If the state comes back as something other than online, or a self-hosted node reports an offline status, you have confirmed that the runtime, not any individual activity, is the cause. The fix is to restore the runtime, not to recreate the pipeline and certainly not to rerun activities that will simply fail again against a runtime that is still down. Recreating the integration runtime when a node service merely stopped or a firewall blocked its outbound endpoints is the costly overreaction this section exists to prevent. Restart the service or the node, restore the connectivity it needs, and bring the runtime back online; the dedicated walkthrough on diagnosing a self-hosted integration runtime that shows offline covers the node-and-connectivity checks in full, because that runtime layer is its own diagnostic surface with its own recurring causes. Once the runtime is back online, your pipelines rerun and succeed without any change to the pipelines themselves, which is the proof that the runtime was the real cause all along.

How the integration runtime type shapes which failures you see

The integration runtime is worth understanding a little more deeply, because which type your activities use determines the failures you will encounter and the checks that confirm them. Data Factory offers three kinds, and they fail in characteristically different ways. The Azure integration runtime is the fully managed compute that runs in the cloud and handles activities against cloud data stores and the public network; it scales automatically and you do not run any machine for it. The self-hosted integration runtime is software you install on a machine you control, which lets activities reach data behind a firewall, on-premises, or in a private network the managed runtime cannot touch. The Azure-SSIS integration runtime is a managed cluster purpose-built to run lift-and-shift SSIS packages, a different concern from native pipeline activities.

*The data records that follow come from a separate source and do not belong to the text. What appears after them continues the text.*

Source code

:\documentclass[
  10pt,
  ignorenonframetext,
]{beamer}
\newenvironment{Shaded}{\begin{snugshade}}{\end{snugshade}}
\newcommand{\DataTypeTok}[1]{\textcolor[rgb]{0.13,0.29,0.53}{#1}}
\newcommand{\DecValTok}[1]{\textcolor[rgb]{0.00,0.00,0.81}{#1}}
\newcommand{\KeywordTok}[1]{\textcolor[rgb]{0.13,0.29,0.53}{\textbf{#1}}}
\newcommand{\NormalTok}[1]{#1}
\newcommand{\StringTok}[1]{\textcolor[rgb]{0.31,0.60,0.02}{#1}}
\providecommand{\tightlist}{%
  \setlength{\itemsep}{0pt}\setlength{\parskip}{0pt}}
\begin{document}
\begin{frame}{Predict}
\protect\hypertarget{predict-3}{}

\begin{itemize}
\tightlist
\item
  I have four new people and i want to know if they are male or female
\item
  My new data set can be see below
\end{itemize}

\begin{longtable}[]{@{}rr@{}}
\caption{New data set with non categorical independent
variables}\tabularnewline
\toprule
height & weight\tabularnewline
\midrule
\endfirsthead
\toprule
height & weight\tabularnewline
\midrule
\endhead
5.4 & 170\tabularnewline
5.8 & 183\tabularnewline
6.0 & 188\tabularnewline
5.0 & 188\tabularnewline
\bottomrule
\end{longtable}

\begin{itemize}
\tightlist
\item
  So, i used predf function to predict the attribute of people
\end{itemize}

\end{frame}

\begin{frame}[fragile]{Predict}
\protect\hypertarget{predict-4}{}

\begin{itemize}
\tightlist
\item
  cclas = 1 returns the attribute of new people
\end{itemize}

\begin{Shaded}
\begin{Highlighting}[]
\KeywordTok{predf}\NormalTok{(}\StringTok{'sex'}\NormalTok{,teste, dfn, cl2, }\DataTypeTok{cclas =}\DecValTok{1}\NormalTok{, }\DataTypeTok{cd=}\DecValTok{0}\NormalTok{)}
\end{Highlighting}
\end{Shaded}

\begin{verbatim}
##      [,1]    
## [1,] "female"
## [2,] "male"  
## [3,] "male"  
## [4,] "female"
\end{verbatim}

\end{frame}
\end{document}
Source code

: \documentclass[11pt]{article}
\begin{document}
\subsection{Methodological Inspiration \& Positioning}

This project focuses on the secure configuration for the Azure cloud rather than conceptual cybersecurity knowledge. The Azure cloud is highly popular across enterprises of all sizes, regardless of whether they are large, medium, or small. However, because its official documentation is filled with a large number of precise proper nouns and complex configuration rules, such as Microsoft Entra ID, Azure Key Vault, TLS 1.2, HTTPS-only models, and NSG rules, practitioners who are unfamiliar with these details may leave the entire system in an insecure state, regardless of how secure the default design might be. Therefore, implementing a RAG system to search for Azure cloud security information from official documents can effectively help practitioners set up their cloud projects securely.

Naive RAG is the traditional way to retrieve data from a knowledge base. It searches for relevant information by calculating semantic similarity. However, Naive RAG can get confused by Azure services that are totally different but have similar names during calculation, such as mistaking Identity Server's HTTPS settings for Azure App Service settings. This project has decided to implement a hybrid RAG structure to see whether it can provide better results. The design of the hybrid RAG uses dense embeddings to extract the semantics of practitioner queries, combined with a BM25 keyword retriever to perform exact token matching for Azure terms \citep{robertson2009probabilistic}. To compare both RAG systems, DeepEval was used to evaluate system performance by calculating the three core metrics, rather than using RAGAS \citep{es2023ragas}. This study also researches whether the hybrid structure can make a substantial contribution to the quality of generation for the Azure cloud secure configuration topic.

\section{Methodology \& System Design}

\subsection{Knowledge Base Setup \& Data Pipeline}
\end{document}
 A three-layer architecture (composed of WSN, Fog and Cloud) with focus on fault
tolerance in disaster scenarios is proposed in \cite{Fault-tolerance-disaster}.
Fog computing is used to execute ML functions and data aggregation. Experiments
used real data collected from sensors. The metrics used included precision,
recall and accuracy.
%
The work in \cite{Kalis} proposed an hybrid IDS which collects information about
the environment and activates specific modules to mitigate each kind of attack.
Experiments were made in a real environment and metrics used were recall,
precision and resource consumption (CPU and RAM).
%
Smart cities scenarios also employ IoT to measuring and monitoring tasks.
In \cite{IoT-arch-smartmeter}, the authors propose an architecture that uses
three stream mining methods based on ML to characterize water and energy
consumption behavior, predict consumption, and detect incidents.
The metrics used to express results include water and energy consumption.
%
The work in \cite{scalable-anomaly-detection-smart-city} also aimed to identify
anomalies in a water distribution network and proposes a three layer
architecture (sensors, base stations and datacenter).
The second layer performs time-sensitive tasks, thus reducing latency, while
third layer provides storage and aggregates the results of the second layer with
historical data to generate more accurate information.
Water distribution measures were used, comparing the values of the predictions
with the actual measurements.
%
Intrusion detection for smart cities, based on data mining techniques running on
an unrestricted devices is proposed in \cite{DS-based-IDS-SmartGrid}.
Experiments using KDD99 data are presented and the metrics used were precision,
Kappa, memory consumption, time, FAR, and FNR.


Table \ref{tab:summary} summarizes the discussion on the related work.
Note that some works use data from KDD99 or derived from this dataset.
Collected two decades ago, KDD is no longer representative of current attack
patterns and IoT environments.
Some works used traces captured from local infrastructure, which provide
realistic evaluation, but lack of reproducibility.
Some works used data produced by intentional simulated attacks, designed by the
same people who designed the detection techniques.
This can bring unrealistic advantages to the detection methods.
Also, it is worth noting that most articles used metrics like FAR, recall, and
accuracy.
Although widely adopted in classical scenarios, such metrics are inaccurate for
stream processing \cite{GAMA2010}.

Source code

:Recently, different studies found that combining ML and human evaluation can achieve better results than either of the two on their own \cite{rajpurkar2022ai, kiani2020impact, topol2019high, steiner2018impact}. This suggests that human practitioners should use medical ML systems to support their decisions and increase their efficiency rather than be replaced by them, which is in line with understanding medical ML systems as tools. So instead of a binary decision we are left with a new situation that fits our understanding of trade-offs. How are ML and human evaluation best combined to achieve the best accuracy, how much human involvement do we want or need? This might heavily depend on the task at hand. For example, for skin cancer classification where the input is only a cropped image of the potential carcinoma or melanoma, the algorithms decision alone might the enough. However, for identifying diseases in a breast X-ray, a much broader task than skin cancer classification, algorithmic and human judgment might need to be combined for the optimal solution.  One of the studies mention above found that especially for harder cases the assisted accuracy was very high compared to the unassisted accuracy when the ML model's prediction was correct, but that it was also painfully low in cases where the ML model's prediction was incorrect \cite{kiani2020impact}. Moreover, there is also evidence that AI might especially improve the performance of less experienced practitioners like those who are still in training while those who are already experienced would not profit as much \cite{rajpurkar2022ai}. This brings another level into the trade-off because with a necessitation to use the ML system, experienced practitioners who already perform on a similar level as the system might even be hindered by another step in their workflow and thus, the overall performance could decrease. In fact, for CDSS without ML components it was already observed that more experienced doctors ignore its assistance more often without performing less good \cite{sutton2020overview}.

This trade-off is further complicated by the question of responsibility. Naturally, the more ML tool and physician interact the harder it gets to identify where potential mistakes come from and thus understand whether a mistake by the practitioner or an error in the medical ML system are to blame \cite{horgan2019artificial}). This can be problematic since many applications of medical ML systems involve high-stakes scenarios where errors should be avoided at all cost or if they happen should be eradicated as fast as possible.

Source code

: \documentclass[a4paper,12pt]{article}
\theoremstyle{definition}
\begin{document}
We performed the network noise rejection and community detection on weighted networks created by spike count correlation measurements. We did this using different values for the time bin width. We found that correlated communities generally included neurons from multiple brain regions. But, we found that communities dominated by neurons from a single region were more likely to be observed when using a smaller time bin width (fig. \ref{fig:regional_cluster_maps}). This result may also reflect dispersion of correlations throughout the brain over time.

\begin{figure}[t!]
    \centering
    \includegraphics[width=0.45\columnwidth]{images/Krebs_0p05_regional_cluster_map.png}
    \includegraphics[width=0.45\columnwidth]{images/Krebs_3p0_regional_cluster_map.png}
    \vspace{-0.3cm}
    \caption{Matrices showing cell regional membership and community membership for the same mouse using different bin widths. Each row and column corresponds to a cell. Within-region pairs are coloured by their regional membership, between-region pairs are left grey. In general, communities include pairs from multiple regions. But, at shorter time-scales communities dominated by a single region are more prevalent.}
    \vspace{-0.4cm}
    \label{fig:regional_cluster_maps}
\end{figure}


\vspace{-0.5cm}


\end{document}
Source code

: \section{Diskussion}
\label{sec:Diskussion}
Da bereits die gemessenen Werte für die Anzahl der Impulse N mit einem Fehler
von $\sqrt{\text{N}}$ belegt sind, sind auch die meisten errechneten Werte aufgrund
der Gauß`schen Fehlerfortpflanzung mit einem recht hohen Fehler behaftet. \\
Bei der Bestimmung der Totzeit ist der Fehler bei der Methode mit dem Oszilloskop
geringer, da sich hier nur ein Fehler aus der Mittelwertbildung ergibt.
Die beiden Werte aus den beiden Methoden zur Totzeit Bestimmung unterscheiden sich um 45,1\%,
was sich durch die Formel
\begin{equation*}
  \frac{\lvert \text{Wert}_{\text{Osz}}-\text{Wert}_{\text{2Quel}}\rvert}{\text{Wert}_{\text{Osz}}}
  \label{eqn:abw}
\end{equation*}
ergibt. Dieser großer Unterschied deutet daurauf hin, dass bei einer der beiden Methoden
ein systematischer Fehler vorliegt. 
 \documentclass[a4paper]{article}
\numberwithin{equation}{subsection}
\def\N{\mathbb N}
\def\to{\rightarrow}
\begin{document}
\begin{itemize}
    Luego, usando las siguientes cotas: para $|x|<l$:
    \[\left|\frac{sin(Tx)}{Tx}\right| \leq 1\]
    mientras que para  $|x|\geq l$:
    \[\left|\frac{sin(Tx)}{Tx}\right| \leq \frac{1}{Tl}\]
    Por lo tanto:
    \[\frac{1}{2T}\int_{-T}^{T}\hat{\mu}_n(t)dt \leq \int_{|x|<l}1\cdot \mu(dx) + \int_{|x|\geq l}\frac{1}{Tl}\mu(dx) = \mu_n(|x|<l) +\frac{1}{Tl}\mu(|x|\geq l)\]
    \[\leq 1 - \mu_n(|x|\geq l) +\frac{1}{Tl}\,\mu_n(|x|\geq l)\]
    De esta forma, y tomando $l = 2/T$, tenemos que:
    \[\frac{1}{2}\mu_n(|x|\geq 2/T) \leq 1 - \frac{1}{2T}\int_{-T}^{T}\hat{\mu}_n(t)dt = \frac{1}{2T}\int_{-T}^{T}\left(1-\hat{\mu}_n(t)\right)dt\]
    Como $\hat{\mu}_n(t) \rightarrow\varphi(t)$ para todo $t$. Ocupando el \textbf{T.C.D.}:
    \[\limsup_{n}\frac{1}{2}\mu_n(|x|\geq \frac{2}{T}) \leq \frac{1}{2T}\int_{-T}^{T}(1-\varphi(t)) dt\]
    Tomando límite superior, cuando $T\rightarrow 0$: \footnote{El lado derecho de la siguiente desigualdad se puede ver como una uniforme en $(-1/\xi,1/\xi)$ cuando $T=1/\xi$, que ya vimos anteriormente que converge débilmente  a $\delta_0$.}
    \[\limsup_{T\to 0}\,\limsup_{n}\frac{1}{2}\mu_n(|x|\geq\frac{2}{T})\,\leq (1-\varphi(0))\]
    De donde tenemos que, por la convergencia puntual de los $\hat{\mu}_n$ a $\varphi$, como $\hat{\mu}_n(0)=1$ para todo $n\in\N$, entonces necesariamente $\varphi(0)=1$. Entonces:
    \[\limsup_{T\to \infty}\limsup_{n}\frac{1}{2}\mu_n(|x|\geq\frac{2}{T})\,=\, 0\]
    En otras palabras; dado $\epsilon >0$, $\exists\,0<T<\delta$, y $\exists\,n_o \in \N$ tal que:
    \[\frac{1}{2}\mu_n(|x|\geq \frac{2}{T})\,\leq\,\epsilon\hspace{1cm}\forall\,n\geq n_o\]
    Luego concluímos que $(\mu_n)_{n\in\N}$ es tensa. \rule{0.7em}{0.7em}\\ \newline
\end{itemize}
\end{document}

The failures cluster by type. The managed Azure integration runtime rarely goes offline in the way a self-hosted node does, because you are not responsible for a machine; its failures show up as regional capacity conditions or transient platform events rather than a node you can restart. When every activity on a managed runtime fails together, the cause is more likely a regional event or a quota condition than a node outage, and the response is to confirm the platform status and, where the workload allows, to consider a different region rather than to restart anything. The self-hosted runtime, by contrast, fails in the concrete physical ways a server fails: its Windows service stops, the host reboots, the machine loses outbound connectivity to the Azure endpoints it must reach, or a single node goes down where high availability would have needed a second registered node. These are the failures you confirm with the node status check and fix by restoring the node and its connectivity, and they are the reason a self-hosted runtime needs the same operational care as any production server you own.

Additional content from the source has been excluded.